Legal dons in the dock

Against the Law

三月 27, 1998

American law professors sometimes seem dreadfully insecure and self-obsessed. The worst afflicted, furthermore, often have the best jobs. In the 1930s, legal realists such as Thurman Arnold and Fred Rodell railed against what they saw to be the conventions of legal education and scholarship; in the 1970s, Duncan Kennedy lamented the failures of the law school; Anthony Kromnan recently suggested that the modern law faculty has contributed to the erosion of the lawyer-statesman ideal; and Roberto Unger has bemoaned the poverty of academic-legal imagination. All of these people are from Harvard and Yale. If they express unhappiness with law schools, what are the feelings of those at less elevated institutions?
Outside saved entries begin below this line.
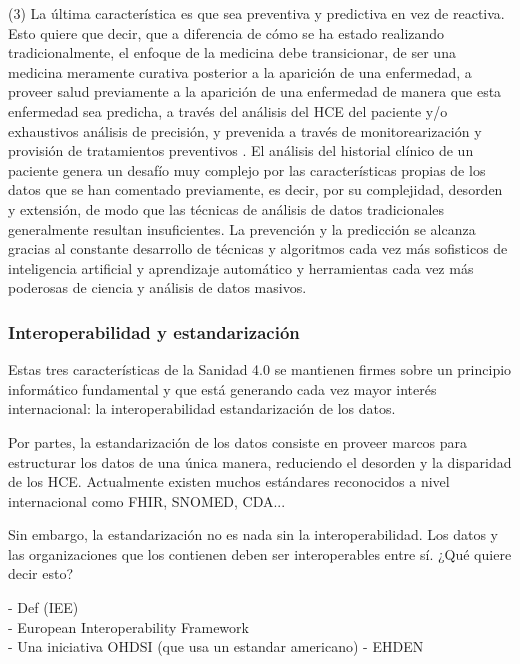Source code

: 
(3) La última característica es que sea preventiva y predictiva en vez de reactiva. Esto quiere que decir, que a diferencia de cómo se ha estado realizando tradicionalmente, el enfoque de la medicina debe transicionar, de ser una medicina meramente curativa posterior a la aparición de una enfermedad, a proveer salud previamente a la aparición de una enfermedad de manera que esta enfermedad sea predicha, a través del análisis del HCE del paciente y/o exhaustivos análisis de precisión, y prevenida a través de monitorearización y provisión de tratamientos preventivos \cite{ruiz2023inteligencia}. El análisis del historial clínico de un paciente genera un desafío muy complejo por las características propias de los datos que se han comentado previamente, es decir, por su complejidad, desorden y extensión, de modo que las técnicas de análisis de datos tradicionales generalmente resultan insuficientes. La prevención y la predicción se alcanza gracias al constante desarrollo de técnicas y algoritmos cada vez más sofisticos de inteligencia artificial y aprendizaje automático y herramientas cada vez más poderosas de ciencia y análisis de datos masivos.


\subsubsection{Interoperabilidad y estandarización}

Estas tres características de la Sanidad 4.0 se mantienen firmes sobre un principio informático fundamental y que está generando cada vez mayor interés internacional: la interoperabilidad estandarización de los datos.

Por partes, la estandarización de los datos consiste en proveer marcos para estructurar los datos de una única manera, reduciendo el desorden y la disparidad de los HCE. Actualmente existen muchos estándares reconocidos a nivel internacional como FHIR, SNOMED, CDA...

Sin embargo, la estandarización no es nada sin la interoperabilidad. Los datos y las organizaciones que los contienen deben ser interoperables entre sí. ¿Qué quiere decir esto?

    - Def (IEE)\\
    - European Interoperability Framework\\
    - Una iniciativa OHDSI (que usa un estandar americano) - EHDEN\\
The authors of Against the Law hail from the University of Colorado law school. Their book is made up of essays, written by each author, which have appeared in American law reviews. It also contains a running commentary on itself in the form of a three-part interview with the authors. This interview, although rather arch and self-indulgent, makes the book worthwhile. For it captures the way in which many American law professors will just, well, talk - and continue to talk even when they risk looking foolish. Consider, from the interview, this delightful slice of imagery: "Doctrinalism is like hot fudge - it's fine in its own place, and it has its uses, but we've got way too much of it and it's way too complicated, and I think that many lawyers are beginning to get a feeling that this stuff isn't working because there's too much of it, it's too complex, nobody can understand it, it's too expensive to deploy, and it's really kind of distasteful on all sorts of levels."

Anyone who has delivered papers at American law schools is likely to have heard plenty of people talking like this. While easy to mock, such talk is worth taking seriously if it offers insights into those who speak.

Perhaps such talk betrays insecurity. American law professors often seem worried that law is not intellectualised, and so they try to bring academic respectability to what they do by linking their endeavours to developments in other disciplines. Some also talk as if they were participants in other disciplines. One consequence of this quest for interdisciplinarity is a peculiar devotion to rigour - not in the sense of being precise, but in the sense of leaving nothing unarticulated. If you have a thought, do not censor yourself. You want to write 50,000 words and call it an article? No problem. American law reviews rarely discourage verbosity. If people never speak, they are dull; and so it follows that the more you speak, the less dull you will be. Correct?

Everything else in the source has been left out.